ABSTRACT
Introduction
Drug delivery systems (DDSs) formed by natural active compounds be instrumental in developing new green excipients and novel DDS from natural active compounds (NACs). ‘Unification of medicines and excipients’(UME), the special inherent nature of the natural active compounds, provides the inspiration and conduction to achieve this goal.
Areas covered
This review summarizes the typical types of NACs from herbal medicine, such as saponins, flavonoids, polysaccharides, etc. that act as excipients and their main application in DDS. The comparison of the drug delivery systems formed by NACs and common materials and the primary formation mechanisms of these NACs are also introduced to provide a deepened understanding of their performance in DDS.
Expert opinion
Many natural bioactive compounds, such as saponins, polysaccharides, etc. have been used in DDS. Diversity of structure and pharmacological effects of NACs turn out the unique advantages in improving the performance of DDSs like targeting ability, adhesion, encapsulation efficiency(EE), etc. and enhancing the bioavailability of loaded drugs.
Article highlights
This paper systematically demonstrates the ‘unification of medicines and excipients’ role of natural active compounds in improving drug delivery from the aspect of pharmacological activity and excipients effect in drug delivery systems.

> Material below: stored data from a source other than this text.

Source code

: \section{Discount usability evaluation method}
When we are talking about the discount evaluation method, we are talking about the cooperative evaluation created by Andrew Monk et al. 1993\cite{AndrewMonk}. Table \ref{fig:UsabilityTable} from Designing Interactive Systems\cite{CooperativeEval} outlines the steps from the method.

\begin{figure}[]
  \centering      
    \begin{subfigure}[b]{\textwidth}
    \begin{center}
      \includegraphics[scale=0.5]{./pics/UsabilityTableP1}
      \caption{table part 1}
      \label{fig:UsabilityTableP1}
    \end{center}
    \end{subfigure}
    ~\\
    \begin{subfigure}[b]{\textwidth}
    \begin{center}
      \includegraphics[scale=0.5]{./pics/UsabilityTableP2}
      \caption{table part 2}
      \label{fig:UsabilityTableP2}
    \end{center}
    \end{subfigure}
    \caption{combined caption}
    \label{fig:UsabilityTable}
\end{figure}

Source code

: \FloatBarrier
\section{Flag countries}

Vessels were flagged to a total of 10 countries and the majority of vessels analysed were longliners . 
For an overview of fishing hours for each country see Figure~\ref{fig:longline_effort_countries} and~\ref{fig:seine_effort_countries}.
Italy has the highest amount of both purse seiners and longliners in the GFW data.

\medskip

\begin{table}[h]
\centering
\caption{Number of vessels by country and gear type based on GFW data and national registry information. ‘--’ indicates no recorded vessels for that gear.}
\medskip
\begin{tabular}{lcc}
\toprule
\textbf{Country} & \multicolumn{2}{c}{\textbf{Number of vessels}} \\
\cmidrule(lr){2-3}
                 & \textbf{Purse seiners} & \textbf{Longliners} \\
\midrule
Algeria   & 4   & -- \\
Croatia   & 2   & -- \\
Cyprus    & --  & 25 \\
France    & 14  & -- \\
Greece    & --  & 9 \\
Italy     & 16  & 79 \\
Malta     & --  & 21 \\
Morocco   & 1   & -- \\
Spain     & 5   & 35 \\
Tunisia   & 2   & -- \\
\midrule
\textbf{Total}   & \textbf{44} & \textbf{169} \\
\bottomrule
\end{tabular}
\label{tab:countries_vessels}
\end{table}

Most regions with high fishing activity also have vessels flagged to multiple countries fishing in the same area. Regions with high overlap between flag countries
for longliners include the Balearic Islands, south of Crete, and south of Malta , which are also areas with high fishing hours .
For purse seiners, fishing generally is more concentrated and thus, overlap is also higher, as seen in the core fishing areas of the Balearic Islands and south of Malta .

Natural active compounds can form or assist in the formation of various drug delivery systems like micelles, liposomes, nanoparticles, nano-emulsion, etc., and show advantages in improving encapsulation efficacy and bioavailability, enhancing the stability of drug, targeting, and displaying synergistic and toxicity reduction effects.

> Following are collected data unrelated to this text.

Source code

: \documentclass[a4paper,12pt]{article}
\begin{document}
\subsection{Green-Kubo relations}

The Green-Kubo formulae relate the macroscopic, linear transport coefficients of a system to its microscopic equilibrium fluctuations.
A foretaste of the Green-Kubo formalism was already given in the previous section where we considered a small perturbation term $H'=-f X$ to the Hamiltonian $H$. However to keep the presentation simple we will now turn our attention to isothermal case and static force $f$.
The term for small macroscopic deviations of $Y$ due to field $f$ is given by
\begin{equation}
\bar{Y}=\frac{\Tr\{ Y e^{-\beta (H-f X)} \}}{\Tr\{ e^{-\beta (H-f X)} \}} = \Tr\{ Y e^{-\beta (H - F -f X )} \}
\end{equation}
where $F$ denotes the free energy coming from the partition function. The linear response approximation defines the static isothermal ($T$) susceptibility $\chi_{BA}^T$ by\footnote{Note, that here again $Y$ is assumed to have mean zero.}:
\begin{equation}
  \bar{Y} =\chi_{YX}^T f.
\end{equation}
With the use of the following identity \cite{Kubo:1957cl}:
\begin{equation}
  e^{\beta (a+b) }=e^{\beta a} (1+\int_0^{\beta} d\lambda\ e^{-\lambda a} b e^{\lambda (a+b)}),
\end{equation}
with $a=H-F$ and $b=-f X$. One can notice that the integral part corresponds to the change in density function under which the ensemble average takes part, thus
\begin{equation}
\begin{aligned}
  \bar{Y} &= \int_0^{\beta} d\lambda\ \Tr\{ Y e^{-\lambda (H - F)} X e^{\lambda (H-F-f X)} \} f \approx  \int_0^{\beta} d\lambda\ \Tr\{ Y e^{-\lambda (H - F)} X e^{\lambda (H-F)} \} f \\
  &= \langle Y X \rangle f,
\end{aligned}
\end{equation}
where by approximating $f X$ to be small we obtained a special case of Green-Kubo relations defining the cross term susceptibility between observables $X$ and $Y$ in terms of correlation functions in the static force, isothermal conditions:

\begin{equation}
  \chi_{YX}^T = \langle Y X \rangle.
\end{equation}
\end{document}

The structural characteristics, physical and chemical properties, and pharmacological activity of natural active compounds and loaded drugs play a pivotal role in designing suitable drug delivery systems.
The introduced forming mechanisms of main natural active compounds-based-drug delivery systems suggest their self-assembly ability and the main driving force is hydrogen bonding and hydrophobic interaction.

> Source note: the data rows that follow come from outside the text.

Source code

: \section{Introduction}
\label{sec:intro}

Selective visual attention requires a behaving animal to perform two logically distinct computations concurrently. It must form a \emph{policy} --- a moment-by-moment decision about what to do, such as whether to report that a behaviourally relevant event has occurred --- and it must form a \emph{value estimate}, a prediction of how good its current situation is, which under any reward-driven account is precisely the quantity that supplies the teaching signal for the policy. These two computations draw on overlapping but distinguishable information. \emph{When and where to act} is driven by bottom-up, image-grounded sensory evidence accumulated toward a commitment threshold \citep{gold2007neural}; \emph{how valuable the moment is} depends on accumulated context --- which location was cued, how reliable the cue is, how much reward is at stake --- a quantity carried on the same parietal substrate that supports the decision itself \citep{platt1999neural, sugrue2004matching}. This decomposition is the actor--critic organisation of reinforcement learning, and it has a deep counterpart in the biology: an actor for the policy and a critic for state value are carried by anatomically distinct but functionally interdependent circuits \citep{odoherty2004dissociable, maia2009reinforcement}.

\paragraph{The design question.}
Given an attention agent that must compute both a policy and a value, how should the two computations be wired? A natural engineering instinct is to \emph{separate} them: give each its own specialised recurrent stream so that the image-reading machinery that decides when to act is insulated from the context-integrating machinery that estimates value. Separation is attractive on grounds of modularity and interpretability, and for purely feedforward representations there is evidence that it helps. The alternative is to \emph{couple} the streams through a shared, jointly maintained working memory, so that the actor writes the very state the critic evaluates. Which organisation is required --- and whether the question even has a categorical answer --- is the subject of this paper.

The diversity of natural active compounds in structure and pharmacological activity allows pharmaceutical researchers to have more choices when designing drug delivery systems.
Declaration of interest
The authors have no relevant affiliations or financial involvement with any organization or entity with a financial interest in or financial conflict with the subject matter or materials discussed in the manuscript. This includes employment, consultancies, honoraria, stock ownership or options, expert testimony, grants or patents received or pending, or royalties.
Reviewer disclosures
Peer reviewers on this manuscript have no relevant financial or other relationships to disclose.